- WORK TASK -
Skip any image you find and restate the rest of the data word for word.

┄┄┄┄┄┄┄┄┄┄

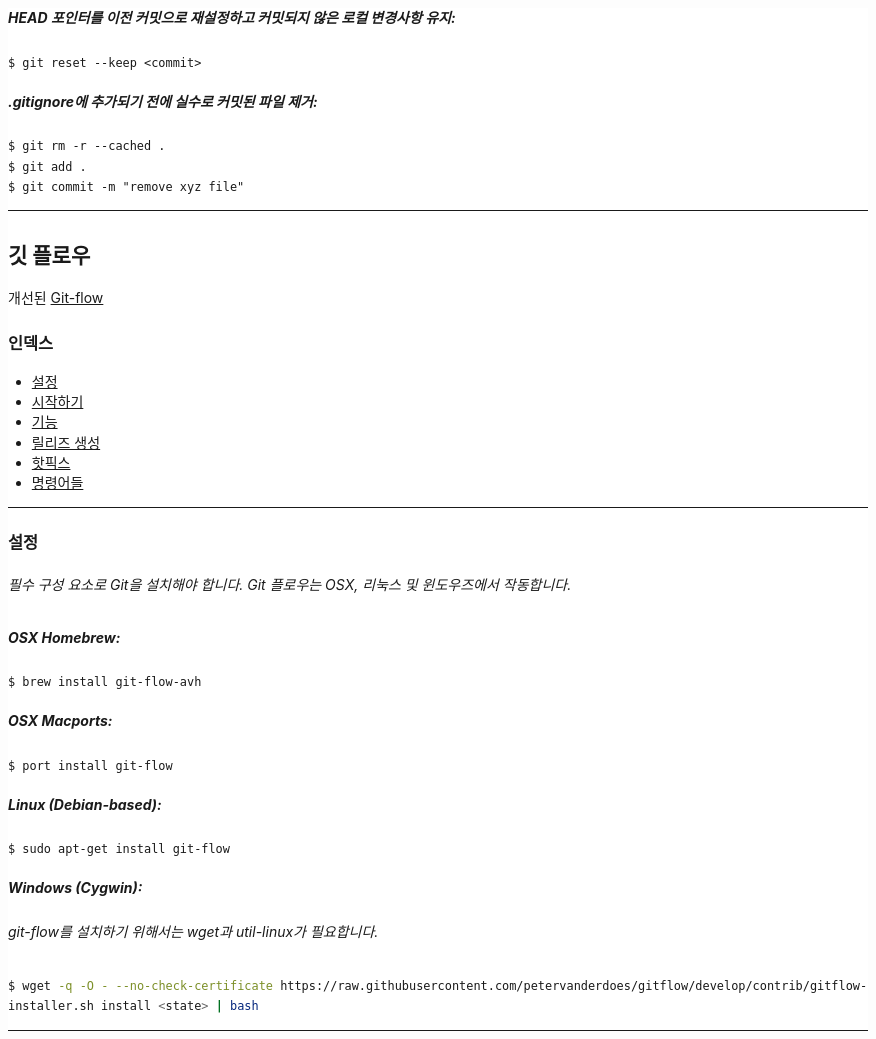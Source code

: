 ##### HEAD 포인터를 이전 커밋으로 재설정하고 커밋되지 않은 로컬 변경사항 유지:
```
$ git reset --keep <commit>
```

##### .gitignore에 추가되기 전에 실수로 커밋된 파일 제거:
```
$ git rm -r --cached .
$ git add .
$ git commit -m "remove xyz file"
```
<hr>

## 깃 플로우
개선된 [Git-flow](https://github.com/petervanderdoes/gitflow-avh)

### 인덱스
* [설정](#설정)
* [시작하기](#시작하기)
* [기능](#기능)
* [릴리즈 생성](#릴리즈-생성)
* [핫픽스](#핫픽스)
* [명령어들](#명령어들)

<hr>

### 설정
###### 필수 구성 요소로 Git을 설치해야 합니다. Git 플로우는 OSX, 리눅스 및 윈도우즈에서 작동합니다.

##### OSX Homebrew:
```
$ brew install git-flow-avh
```

##### OSX Macports:
```
$ port install git-flow
```

##### Linux (Debian-based):
```
$ sudo apt-get install git-flow
```

##### Windows (Cygwin):
###### git-flow를 설치하기 위해서는 wget과 util-linux가 필요합니다.
```bash
$ wget -q -O - --no-check-certificate https://raw.githubusercontent.com/petervanderdoes/gitflow/develop/contrib/gitflow-installer.sh install <state> | bash
```
<hr>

┄┄┄┄┄┄┄┄┄┄

- RESULT -
Source code

: ##### HEAD 포인터를 이전 커밋으로 재설정하고 커밋되지 않은 로컬 변경사항 유지:
```
$ git reset --keep <commit>
```

##### .gitignore에 추가되기 전에 실수로 커밋된 파일 제거:
```
$ git rm -r --cached .
$ git add .
$ git commit -m "remove xyz file"
```
<hr>

## 깃 플로우
개선된 [Git-flow](https://github.com/petervanderdoes/gitflow-avh)

### 인덱스
* [설정](#설정)
* [시작하기](#시작하기)
* [기능](#기능)
* [릴리즈 생성](#릴리즈-생성)
* [핫픽스](#핫픽스)
* [명령어들](#명령어들)

<hr>

### 설정
###### 필수 구성 요소로 Git을 설치해야 합니다. Git 플로우는 OSX, 리눅스 및 윈도우즈에서 작동합니다.

##### OSX Homebrew:
```
$ brew install git-flow-avh
```

##### OSX Macports:
```
$ port install git-flow
```

##### Linux (Debian-based):
```
$ sudo apt-get install git-flow
```

##### Windows (Cygwin):
###### git-flow를 설치하기 위해서는 wget과 util-linux가 필요합니다.
```bash
$ wget -q -O - --no-check-certificate https://raw.githubusercontent.com/petervanderdoes/gitflow/develop/contrib/gitflow-installer.sh install <state> | bash
```
<hr>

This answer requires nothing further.